If it is something which is rare, which really suits you, and which won’t come up all the time, then we have buyers who will decide that although a property isn’t a steal, they love it and want it, and will own it forever.

Tom Kain, a partner at Black Brick, says that the added value a buying agent brings is their ability to glean as much information about the vendor’s situation as possible, and pitching bids accordingly.
“Sometimes we will make a low offer and then just leave it on the table for a week or two,” he says. “The psychology of buying is a very delicate thing.”
A TAXING PROBLEM
Fears that the Government would impose a draconian “Mansion Tax” on high value homes put the brakes on the prime market for months as buyers awaited clarity about how much they might have to pay to own a home in London.

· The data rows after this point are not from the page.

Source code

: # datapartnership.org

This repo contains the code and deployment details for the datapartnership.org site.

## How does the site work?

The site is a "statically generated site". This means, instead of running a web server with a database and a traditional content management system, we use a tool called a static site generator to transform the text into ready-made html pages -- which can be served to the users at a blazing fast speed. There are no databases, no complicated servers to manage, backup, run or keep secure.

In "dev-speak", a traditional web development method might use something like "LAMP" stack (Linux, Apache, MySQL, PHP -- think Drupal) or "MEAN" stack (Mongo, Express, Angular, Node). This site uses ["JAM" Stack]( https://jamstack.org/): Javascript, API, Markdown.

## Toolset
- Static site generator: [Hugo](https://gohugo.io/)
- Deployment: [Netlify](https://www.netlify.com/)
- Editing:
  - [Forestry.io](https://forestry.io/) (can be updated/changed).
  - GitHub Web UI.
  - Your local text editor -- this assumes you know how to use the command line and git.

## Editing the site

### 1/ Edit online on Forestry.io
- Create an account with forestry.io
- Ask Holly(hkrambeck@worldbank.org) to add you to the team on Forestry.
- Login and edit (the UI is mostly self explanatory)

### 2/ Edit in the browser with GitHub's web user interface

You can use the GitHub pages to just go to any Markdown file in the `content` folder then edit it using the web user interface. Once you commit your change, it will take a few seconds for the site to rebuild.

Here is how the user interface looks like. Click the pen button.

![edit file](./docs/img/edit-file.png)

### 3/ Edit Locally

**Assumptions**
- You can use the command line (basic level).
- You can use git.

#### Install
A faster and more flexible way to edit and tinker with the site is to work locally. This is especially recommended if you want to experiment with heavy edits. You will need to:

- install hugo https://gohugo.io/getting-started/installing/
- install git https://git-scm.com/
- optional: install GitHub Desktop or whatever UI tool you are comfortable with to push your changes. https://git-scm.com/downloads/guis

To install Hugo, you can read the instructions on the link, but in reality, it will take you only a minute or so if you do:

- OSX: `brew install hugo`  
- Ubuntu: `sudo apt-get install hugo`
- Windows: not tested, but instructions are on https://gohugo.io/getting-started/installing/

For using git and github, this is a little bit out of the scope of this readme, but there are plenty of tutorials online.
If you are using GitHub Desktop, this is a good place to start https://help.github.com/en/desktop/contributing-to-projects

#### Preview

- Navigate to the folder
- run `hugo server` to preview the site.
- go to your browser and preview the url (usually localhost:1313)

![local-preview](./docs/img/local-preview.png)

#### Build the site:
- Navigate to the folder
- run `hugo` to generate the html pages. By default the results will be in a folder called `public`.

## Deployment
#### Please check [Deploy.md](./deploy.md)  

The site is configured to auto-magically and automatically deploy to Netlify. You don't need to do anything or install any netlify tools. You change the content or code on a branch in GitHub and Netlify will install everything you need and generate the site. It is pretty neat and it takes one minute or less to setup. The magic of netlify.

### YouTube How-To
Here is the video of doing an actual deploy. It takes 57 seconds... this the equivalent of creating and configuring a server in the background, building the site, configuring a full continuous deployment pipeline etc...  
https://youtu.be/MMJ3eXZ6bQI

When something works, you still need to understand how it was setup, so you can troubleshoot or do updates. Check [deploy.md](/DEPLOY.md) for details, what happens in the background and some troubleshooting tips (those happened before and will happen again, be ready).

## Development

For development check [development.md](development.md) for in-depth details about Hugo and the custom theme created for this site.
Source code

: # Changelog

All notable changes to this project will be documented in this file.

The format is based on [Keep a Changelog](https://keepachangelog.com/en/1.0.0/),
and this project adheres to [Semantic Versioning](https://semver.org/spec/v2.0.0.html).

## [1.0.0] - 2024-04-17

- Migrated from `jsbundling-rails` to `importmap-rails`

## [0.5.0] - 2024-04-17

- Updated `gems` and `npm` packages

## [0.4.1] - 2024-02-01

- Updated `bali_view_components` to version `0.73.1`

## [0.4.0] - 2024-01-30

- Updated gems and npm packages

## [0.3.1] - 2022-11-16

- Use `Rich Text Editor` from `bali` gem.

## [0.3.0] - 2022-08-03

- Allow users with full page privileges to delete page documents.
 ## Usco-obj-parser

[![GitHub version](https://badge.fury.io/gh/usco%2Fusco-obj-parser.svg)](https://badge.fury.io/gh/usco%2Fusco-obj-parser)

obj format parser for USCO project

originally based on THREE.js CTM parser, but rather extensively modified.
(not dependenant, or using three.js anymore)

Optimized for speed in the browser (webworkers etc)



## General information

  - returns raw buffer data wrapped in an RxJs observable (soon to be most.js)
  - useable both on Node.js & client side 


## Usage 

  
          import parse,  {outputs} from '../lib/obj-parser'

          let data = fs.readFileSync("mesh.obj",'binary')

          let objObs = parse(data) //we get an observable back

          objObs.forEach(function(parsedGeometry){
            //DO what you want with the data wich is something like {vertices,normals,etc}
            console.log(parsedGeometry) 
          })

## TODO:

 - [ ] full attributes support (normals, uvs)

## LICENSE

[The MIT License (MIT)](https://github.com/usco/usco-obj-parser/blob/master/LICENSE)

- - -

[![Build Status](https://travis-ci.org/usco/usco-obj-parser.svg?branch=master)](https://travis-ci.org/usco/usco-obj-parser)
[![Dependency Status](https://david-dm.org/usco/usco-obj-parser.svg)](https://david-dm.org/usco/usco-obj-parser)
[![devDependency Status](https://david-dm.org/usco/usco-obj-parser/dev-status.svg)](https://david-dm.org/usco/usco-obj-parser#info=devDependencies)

The reality, announced in November, was considerably better than many had feared. But its implementation may prove to be a longer-term headache.
From 2028 owners of homes valued at £2m-plus will pay an annual surcharge on their Council Tax. The levy will range from £2,500pa for homes worth up to £2.5m up to £7.500pa for homes worth more than £5m. The vast majority of those properties are, of course, in central London.
As ever with these sort of root-and-branch changes the devil is in the detail.
Current Council Tax valuations are woefully out of date. Before charges can be made the government will have to carry out a wide-ranging valuation exercise.
It has confirmed those charges will increase annually in line with inflation, with revaluations will happen every five years going forward.
Exactly how this can be achieved remains to be seen. Late last month the Government launched a consultation on its proposals, confirming it intends to use AI, alongside “professional valuer judgement” to assess individual properties, based largely on recent local sales data.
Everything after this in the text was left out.